== Work required ==
The word "tree" occurs in some of the lines below; copy each of those lines.

== == ==

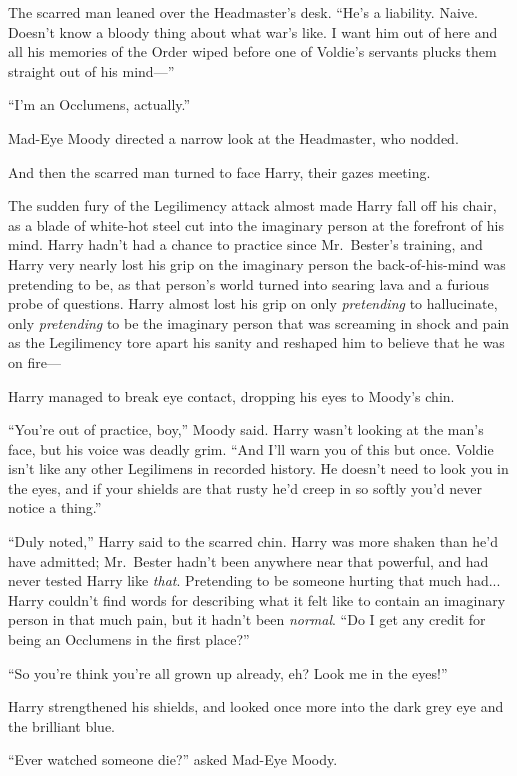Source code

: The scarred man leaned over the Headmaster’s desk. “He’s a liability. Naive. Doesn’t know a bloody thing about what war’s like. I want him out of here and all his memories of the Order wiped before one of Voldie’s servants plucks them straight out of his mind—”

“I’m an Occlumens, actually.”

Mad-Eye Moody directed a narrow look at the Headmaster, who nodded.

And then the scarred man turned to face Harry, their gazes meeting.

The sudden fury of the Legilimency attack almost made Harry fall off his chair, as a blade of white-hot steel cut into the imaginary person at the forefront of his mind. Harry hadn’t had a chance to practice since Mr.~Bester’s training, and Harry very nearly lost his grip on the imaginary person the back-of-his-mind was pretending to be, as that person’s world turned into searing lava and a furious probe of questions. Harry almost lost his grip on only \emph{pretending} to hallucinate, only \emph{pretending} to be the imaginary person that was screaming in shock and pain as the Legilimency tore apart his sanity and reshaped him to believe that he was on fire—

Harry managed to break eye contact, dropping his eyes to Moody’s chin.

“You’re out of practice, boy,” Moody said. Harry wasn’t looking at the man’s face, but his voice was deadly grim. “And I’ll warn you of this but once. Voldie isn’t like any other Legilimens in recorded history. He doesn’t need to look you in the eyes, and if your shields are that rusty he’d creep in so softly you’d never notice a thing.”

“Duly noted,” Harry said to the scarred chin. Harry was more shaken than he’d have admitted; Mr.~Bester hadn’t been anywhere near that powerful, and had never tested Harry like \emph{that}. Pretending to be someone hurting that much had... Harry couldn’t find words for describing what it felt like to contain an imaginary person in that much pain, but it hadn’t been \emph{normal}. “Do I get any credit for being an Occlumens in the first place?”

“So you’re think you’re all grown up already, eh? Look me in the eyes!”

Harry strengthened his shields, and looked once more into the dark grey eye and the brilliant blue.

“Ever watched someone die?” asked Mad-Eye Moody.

== == ==

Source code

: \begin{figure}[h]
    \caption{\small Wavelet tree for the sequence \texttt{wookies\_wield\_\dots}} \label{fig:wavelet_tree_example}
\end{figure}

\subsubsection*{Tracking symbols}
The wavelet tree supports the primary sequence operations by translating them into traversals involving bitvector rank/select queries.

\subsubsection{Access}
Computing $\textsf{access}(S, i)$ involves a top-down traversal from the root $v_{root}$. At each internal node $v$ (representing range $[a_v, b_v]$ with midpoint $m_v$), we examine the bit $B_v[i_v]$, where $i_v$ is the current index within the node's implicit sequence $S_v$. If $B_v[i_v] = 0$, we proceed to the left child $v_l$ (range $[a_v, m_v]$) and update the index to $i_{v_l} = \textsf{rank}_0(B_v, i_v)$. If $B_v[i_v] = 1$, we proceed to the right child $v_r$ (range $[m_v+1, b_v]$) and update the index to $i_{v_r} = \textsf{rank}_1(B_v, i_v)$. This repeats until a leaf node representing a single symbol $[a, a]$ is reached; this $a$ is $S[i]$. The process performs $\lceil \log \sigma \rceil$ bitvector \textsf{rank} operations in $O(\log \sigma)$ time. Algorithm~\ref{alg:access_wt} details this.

== == ==

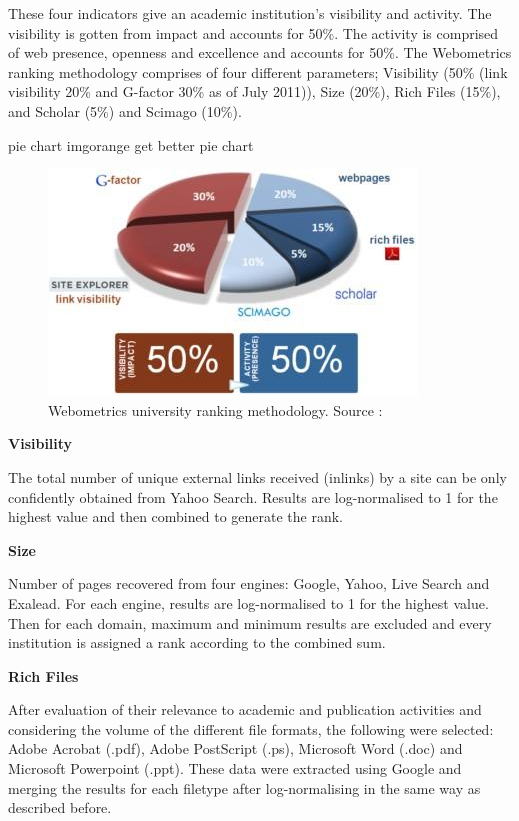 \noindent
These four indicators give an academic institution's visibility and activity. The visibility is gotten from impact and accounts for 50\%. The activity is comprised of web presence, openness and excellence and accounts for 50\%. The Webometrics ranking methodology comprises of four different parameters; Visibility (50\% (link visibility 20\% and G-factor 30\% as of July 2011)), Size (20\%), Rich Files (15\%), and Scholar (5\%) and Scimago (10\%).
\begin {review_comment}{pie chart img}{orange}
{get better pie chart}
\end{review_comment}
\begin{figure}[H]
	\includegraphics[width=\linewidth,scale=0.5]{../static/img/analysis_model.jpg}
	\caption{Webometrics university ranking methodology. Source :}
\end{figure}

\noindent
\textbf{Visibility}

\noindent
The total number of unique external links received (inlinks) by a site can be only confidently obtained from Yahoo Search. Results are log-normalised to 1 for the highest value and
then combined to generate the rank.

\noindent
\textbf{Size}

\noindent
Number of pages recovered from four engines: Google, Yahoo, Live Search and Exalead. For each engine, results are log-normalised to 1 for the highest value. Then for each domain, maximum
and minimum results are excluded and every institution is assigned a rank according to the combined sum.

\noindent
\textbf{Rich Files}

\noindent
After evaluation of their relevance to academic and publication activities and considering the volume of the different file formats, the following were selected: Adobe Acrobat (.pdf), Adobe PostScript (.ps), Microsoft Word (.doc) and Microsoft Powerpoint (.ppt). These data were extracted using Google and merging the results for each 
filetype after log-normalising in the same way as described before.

== == ==

== Answer for this exercise ==
    \caption{\small Wavelet tree for the sequence \texttt{wookies\_wield\_\dots}} \label{fig:wavelet_tree_example}
The wavelet tree supports the primary sequence operations by translating them into traversals involving bitvector rank/select queries.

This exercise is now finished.